The returned timing splits restore_ms (the snapshot rewind) from call_ms (the run). The micro-VM mechanics live in the external pyhl / hyperlight-unikraft crate, not the MXC repo.


Bubblewrap: unprivileged Linux namespaces

On Linux the default backend is bubblewrap, which builds an argument vector for the bwrap tool: unprivileged Linux namespace isolation, no root required.
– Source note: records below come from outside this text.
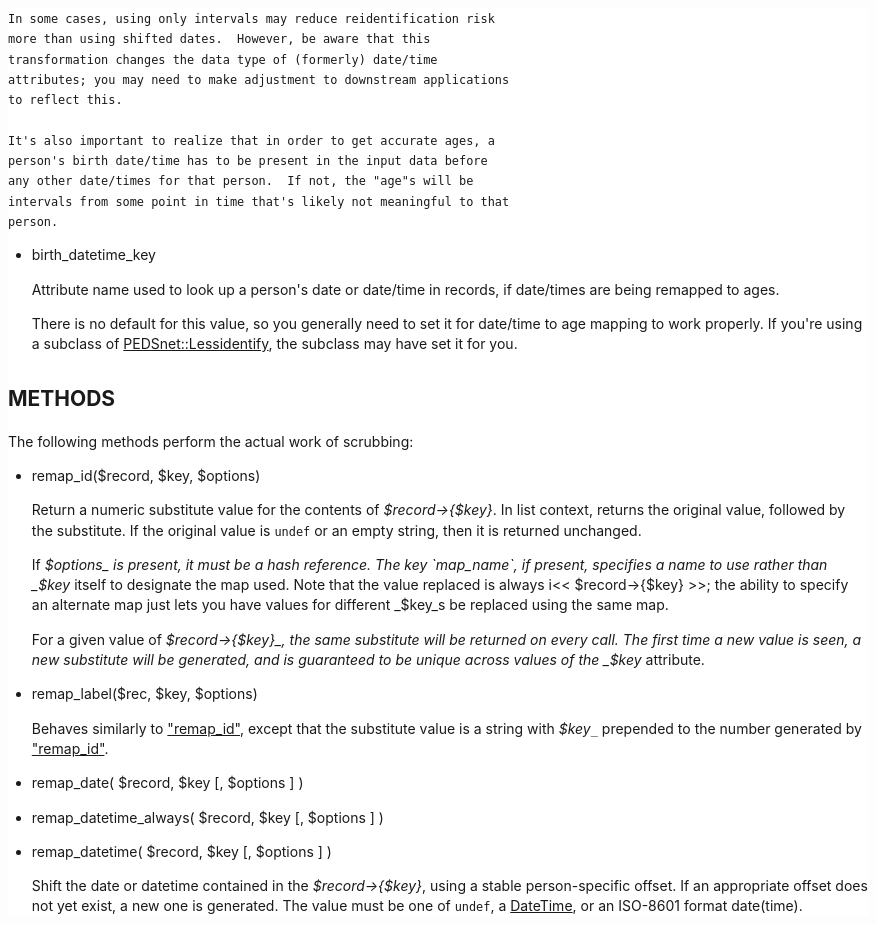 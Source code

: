     In some cases, using only intervals may reduce reidentification risk
    more than using shifted dates.  However, be aware that this
    transformation changes the data type of (formerly) date/time
    attributes; you may need to make adjustment to downstream applications
    to reflect this.

    It's also important to realize that in order to get accurate ages, a
    person's birth date/time has to be present in the input data before
    any other date/times for that person.  If not, the "age"s will be
    intervals from some point in time that's likely not meaningful to that
    person.

- birth\_datetime\_key

    Attribute name used to look up a person's date or date/time in
    records, if date/times are being remapped to ages.

    There is no default for this value, so you generally need to set it
    for date/time to age mapping to work properly.  If you're using a
    subclass of [PEDSnet::Lessidentify](https://metacpan.org/pod/PEDSnet%3A%3ALessidentify), the subclass may have set it
    for you.

## METHODS

The following methods perform the actual work of scrubbing:

- remap\_id($record, $key, $options)

    Return a numeric substitute value for the contents of _$record->{$key}_.  In list context, returns the original value,
    followed by the substitute.  If the original value is `undef` or an
    empty string, then it is returned unchanged.

    If _$options_ is present, it must be a hash reference.  The key
    `map_name`, if present, specifies a name to use rather than _$key_
    itself to designate the map used.  Note that the value replaced is
    always i<< $record->{$key} >>; the ability to specify an alternate map
    just lets you have values for different _$key_s be replaced using the
    same map.

    For a given value of _$record->{$key}_, the same substitute will
    be returned on every call.  The first time a new value is seen, a new
    substitute will be generated, and is guaranteed to be unique across
    values of the _$key_ attribute.

- remap\_label($rec, $key, $options)

    Behaves similarly to ["remap\_id"](#remap_id), except that the substitute value is
    a string with _$key_`_` prepended to the number generated by ["remap\_id"](#remap_id).

- remap\_date( $record, $key \[, $options \] )
- remap\_datetime\_always( $record, $key \[, $options \] )
- remap\_datetime( $record, $key \[, $options \] )

    Shift the date or datetime contained in the _$record->{$key}_,
    using a stable person-specific offset.  If an appropriate offset does
    not yet exist, a new one is generated.  The value must be one of
    `undef`, a [DateTime](https://metacpan.org/pod/DateTime), or an ISO-8601 format date(time).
The whole sandbox is described declaratively:

let mut args = vec![
    "--unshare-user",
    "--unshare-pid",
    "--unshare-ipc",
    "--unshare-uts",
] /* ... */;
/* ... */
args.extend(["--ro-bind".into(), "/".into(), "/".into()]);
args.extend(["--dev".into(), "/dev".into()]);
args.extend(["--proc".into(), "/proc".into()]);
args.extend(["--tmpfs".into(), "/tmp".into()]);

for path in &request.policy.readwrite_paths {
    args.extend(["--bind".into(), path.clone(), path.clone()]);
}
for path in &request.policy.readonly_paths {
    args.extend(["--ro-bind".into(), path.clone(), path.clone()]);
}
for path in &request.policy.denied_paths {
    args.extend(["--tmpfs".into(), path.clone()]);   // mask with empty tmpfs
}

(backends/bubblewrap/common/src/bwrap_command.rs:38-144)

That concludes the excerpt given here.